Impossibly lyrical and distilled by a humanity that betrays a compassionate stirring through the residual wailings of the immortal lot as the screams of pastilential expressions calumniate the purity of the brave. Gesulado Bufalino's novel was compared to Alexander Dumas and Di Lampedusa, Boccaccio and Sciascia, Calvino and Borges by I think it must be cast in a mold much more becoming his style and lyricism. I gather the best kins to Bufalino are the latest Jose Saramago, the indomitable Nabakov and the German Hermann Broch, the latter a less well known fabulist that is rightly ranked amoung the greatest of any era by late 20th century critics (Arendt, Adorno and Calvino to name a few) with whom I concord enthusiastically.
The setting of Night's Lies is an island fortress, craggy, volcanic, inhospitable. In its confines are four prisoners - a baron, a chivalrous poet, a soldier with a religious penchant and an student in love - all condemned for plotting against the Bourbon King. On the eve of their execution, the ailing and aging governor of the fortress offers them a last minute reprieve: If one of the four will reveal the identity of their mysterious leader, known as God the Father, all will go free.

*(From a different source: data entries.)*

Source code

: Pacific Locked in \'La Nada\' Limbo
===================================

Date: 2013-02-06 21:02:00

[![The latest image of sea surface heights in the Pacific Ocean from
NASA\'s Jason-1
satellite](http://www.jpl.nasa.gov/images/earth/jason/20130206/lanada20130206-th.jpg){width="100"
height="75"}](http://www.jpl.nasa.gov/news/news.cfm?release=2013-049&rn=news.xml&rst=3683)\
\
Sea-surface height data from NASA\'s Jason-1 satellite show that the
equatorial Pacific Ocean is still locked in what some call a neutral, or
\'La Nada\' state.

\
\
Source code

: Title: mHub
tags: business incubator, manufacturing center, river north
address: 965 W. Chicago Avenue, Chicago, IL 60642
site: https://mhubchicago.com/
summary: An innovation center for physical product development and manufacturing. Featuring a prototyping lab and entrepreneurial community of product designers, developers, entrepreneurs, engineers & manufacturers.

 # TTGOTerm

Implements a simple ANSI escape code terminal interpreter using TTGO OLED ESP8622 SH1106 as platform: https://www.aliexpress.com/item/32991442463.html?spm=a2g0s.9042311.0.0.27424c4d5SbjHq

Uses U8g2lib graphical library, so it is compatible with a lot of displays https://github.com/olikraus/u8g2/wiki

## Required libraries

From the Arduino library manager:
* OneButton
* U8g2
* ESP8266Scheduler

They pass the hours of their last night in the company of a renowned bandit chief, with whom they take turns telling stories, narratives of love and war, vengeance and lotalty. As death approaches each is faced with the ultimate judgement whereby is decreed whether his life had any meaning, and to what, if anything, he owes his allegiance.
A magnificently constructed, exquisitely written, excellently translated timeless work that traces the boundaries of a fabulist territory only to walk its contours, as if to delineate the metafictional which borders on the will of a postexistential testament, where the beyond gravitates within the empty core of its pull.
It is an easy fluid entertainig telling that coils and winds with interminable joy.
Here below some reviews on publication date by literary journalist: Patrick McGrath, The Washington Post "The imagery in Night's Lies is as fresh and vivid as the events depicted . . . The ending is both astonishing and satisfying . . . a resolution undreamed of because it was in front of your eyes all along."
Kirkus Reviews "Bufalino is a gifted storyteller who has created an elegant fable that, like the best of the genre, can be enjoyed and savored on many levels. A deceptively simple story, with an ending that is stunning."